Investment 23/12/2024

The Hang Seng Index opened 55 points lower at 19,697 points and then struggled. It once rose 123 points to 19,875 points, and ended the day down 31 points, or 0.16%, at 19,720 points. The Technology Index rose 4 points, or 0.1%, to 4,444 points.  Main board transaction volume was HK$178.4 billion.


 The Hong Kong stock market rose at the beginning of this month and seemed to be on the verge of breaking through. However, there was considerable pressure to retreat and the trading volume decreased. The volatility of the Hang Seng Index's plus channel narrowed and turned into a sideways market, rising and falling between 19,100 and 20,400. The central axis of the channel and the 100-DMA ( 19,183) has support; the upward 50-DMA (20,073) has resistance.  The latest U.S. economic data is improving, and market expectations for the Federal Reserve to cut interest rates next year have cooled.  However, the Bank of Japan kept interest rates unchanged, the yen weakened, and the U.S. dollar exchange rate rose, which has certain support for U.S. stocks. It is believed that U.S. stocks will not change much in the short term.  On the other hand, Trump will take office as President of the United States next month. It is believed that the mainland will take measures to rescue the market depending on his policy direction. Hong Kong stocks lack good news in the short term, and the Hang Seng Index is expected to continue to move within a narrow range.


 European stock markets closed down across the board, with British, French and German stocks falling 0.26%, 0.27% and 0.43% respectively.


 President-elect Trump proposed suspending the national debt ceiling for two years. After the House of Representatives rejected a short-term funding bill proposed by the Republican Party on Thursday, the risk of a federal government shutdown increased, and leaders of the Republican and Democratic parties discussed solutions.  Later, the White House stated that President Biden had signed the government spending bill passed by Congress yesterday to avoid a partial shutdown of the federal government during the Christmas holiday.


 Last Friday was the "Quadruple witching day" for U.S. stocks, which is the settlement day for futures and options on indexes and individual stocks. Market conditions are generally relatively volatile.  Despite the crisis of the shutdown of U.S. federal government agencies, the latest core personal consumption expenditures deflator (Core PCE) slowed to 0.1% month-on-month growth, the slowest growth since May, and was lower than expected to rise 0.2%. The indicator Shows US inflation is decelerating.

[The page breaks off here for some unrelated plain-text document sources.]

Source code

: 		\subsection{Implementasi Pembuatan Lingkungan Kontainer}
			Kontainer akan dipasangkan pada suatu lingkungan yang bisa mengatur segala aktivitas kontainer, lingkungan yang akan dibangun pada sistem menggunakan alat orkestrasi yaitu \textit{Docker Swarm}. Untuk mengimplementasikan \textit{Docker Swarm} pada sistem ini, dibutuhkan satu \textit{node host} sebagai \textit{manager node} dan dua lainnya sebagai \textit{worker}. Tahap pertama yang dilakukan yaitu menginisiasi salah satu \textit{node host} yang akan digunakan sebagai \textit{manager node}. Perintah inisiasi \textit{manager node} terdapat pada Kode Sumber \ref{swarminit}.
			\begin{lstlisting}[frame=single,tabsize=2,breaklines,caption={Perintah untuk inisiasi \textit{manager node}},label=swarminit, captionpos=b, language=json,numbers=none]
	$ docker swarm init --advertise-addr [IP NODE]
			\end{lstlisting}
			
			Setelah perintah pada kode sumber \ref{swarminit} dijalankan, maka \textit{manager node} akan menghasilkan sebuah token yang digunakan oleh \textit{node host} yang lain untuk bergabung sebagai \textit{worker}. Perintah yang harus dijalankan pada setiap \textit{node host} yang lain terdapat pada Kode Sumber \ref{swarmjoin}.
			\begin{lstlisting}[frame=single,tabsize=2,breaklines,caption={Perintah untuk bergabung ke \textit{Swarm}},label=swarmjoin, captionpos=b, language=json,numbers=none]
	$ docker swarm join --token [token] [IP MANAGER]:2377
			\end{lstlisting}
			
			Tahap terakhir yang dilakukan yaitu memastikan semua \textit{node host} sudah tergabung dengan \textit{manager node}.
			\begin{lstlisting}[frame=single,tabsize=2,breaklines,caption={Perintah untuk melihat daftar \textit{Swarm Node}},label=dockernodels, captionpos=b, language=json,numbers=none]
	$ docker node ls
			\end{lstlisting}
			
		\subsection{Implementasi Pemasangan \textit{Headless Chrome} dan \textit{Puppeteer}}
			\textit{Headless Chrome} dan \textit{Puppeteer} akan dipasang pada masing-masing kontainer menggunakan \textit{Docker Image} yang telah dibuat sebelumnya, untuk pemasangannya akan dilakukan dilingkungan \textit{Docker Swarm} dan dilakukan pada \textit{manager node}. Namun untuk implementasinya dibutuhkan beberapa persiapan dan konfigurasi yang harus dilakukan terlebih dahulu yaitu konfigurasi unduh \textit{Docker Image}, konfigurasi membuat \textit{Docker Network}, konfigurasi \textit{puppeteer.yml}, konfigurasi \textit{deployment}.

 U.S. stocks fell first and then rose. The Dow Jones Industrial Average fell 195 points in the early stage and then rebounded sharply. It soared 873 points to a high of 43,216 points. The S&P 500 fell 0.59% and then rose 1.96%. The Nasdaq rose as much as 1.99% after adding about 1%.  The three major indexes narrowed their gains at the close and still maintained gains of more than 1%.


 At the close of U.S. stocks, the Dow soared 498 points, or 1.18%, to 42,840 points; the S&P 500 rose 63 points, or 1.09%, to 5,930 points; the Nasdaq rose 199 points, or 1.03%, to 19,572 points.  For the whole week, the Dow retreated 2.3%, its third consecutive week of losses; the S&P 500 dropped 2%, and the Nasdaq fell 1.8%.


 The U.S. dollar index fell by up to 0.76% to 107.59, the Euro rose repeatedly by 0.84% ​​to $1.045, and the Japanese yen rose by 0.95% to 155.95 per dollar.  Bitcoin fell sharply for two consecutive days, falling as much as 5.32% to a low of $92,149.